SUPPLIED RECORDS below:

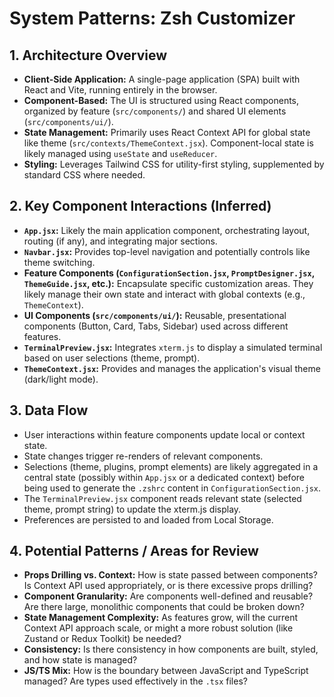 # System Patterns: Zsh Customizer

## 1. Architecture Overview

*   **Client-Side Application:** A single-page application (SPA) built with React and Vite, running entirely in the browser.
*   **Component-Based:** The UI is structured using React components, organized by feature (`src/components/`) and shared UI elements (`src/components/ui/`).
*   **State Management:** Primarily uses React Context API for global state like theme (`src/contexts/ThemeContext.jsx`). Component-local state is likely managed using `useState` and `useReducer`.
*   **Styling:** Leverages Tailwind CSS for utility-first styling, supplemented by standard CSS where needed.

## 2. Key Component Interactions (Inferred)

*   **`App.jsx`:** Likely the main application component, orchestrating layout, routing (if any), and integrating major sections.
*   **`Navbar.jsx`:** Provides top-level navigation and potentially controls like theme switching.
*   **Feature Components (`ConfigurationSection.jsx`, `PromptDesigner.jsx`, `ThemeGuide.jsx`, etc.):** Encapsulate specific customization areas. They likely manage their own state and interact with global contexts (e.g., `ThemeContext`).
*   **UI Components (`src/components/ui/`):** Reusable, presentational components (Button, Card, Tabs, Sidebar) used across different features.
*   **`TerminalPreview.jsx`:** Integrates `xterm.js` to display a simulated terminal based on user selections (theme, prompt).
*   **`ThemeContext.jsx`:** Provides and manages the application's visual theme (dark/light mode).

## 3. Data Flow

*   User interactions within feature components update local or context state.
*   State changes trigger re-renders of relevant components.
*   Selections (theme, plugins, prompt elements) are likely aggregated in a central state (possibly within `App.jsx` or a dedicated context) before being used to generate the `.zshrc` content in `ConfigurationSection.jsx`.
*   The `TerminalPreview.jsx` component reads relevant state (selected theme, prompt string) to update the xterm.js display.
*   Preferences are persisted to and loaded from Local Storage.

## 4. Potential Patterns / Areas for Review

*   **Props Drilling vs. Context:** How is state passed between components? Is Context API used appropriately, or is there excessive props drilling?
*   **Component Granularity:** Are components well-defined and reusable? Are there large, monolithic components that could be broken down?
*   **State Management Complexity:** As features grow, will the current Context API approach scale, or might a more robust solution (like Zustand or Redux Toolkit) be needed?
*   **Consistency:** Is there consistency in how components are built, styled, and how state is managed?
*   **JS/TS Mix:** How is the boundary between JavaScript and TypeScript managed? Are types used effectively in the `.tsx` files?
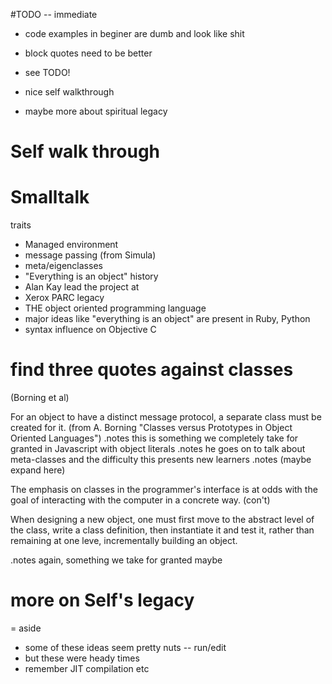 #TODO -- immediate
- code examples in beginer are dumb and look like shit
- block quotes need to be better
- see TODO!

- nice self walkthrough
- maybe more about spiritual legacy

# Self walk through

# Smalltalk
traits
- Managed environment
- message passing (from Simula)
- meta/eigenclasses
- "Everything is an object"
history
- Alan Kay lead the project at
- Xerox PARC
legacy
- THE object oriented programming language
- major ideas like "everything is an object" are present in Ruby, Python
- syntax influence on Objective C

# find three quotes against classes
(Borning et al)

  For an object to have a distinct message protocol, a separate class must be created for it.
  (from A. Borning "Classes versus Prototypes in Object Oriented Languages")
.notes this is something we completely take for granted in Javascript with object literals
.notes he goes on to talk about meta-classes and the difficulty this presents new learners
.notes (maybe expand here)

  The emphasis on classes in the programmer's interface is at odds with the goal of interacting with the computer in a concrete way. (con't)

  When designing a new object, one must first move to the abstract level of the class, write a class definition, then instantiate it and test it, rather than remaining at one leve, incrementally building an object.

.notes again, something we take for granted maybe

# more on Self's legacy

= aside
  - some of these ideas seem pretty nuts -- run/edit
  - but these were heady times
  - remember JIT compilation etc

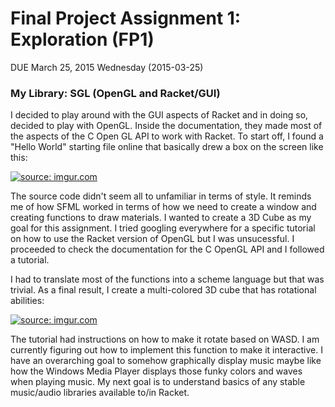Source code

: # Final Project Assignment 1: Exploration (FP1) 
DUE March 25, 2015 Wednesday (2015-03-25)

### My Library: SGL (OpenGL and Racket/GUI)
I decided to play around with the GUI aspects of Racket and in doing so, decided to play with OpenGL.
Inside the documentation, they made most of the aspects of the C Open GL API to work with Racket.  To start off, I found a "Hello World" starting file online that basically drew a box on the screen like this:

<a href="http://imgur.com/eKXUwOU"><img src="http://i.imgur.com/eKXUwOU.png" title="source: imgur.com" /></a>

The source code didn't seem all to unfamiliar in terms of style.  It reminds me of how SFML worked in terms of how we need to create a window and creating functions to draw materials.
I wanted to create a 3D Cube as my goal for this assignment.  I tried googling everywhere for a specific tutorial on how to use the Racket version of OpenGL but I was unsucessful.  I proceeded to check the documentation for the C OpenGL API and I followed a tutorial.

I had to translate most of the functions into a scheme language but that was trivial.  As a final result, I create a multi-colored 3D cube that has rotational abilities:

<a href="http://imgur.com/QxvnyGC"><img src="http://i.imgur.com/QxvnyGC.png" title="source: imgur.com" /></a>

The tutorial had instructions on how to make it rotate based on WASD.  I am currently figuring out how to implement this function to make it interactive.  I have an overarching goal to somehow graphically display music maybe like how the Windows Media Player displays those funky colors and waves when playing music.  My next goal is to understand basics of any stable music/audio libraries available to/in Racket.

End of SUPPLIED RECORDS.

- _BRIEF_: Check the data for the word "functions" and pull out the lines that have it.

- _ANSWER SECTION_:
The source code didn't seem all to unfamiliar in terms of style.  It reminds me of how SFML worked in terms of how we need to create a window and creating functions to draw materials.
I had to translate most of the functions into a scheme language but that was trivial.  As a final result, I create a multi-colored 3D cube that has rotational abilities:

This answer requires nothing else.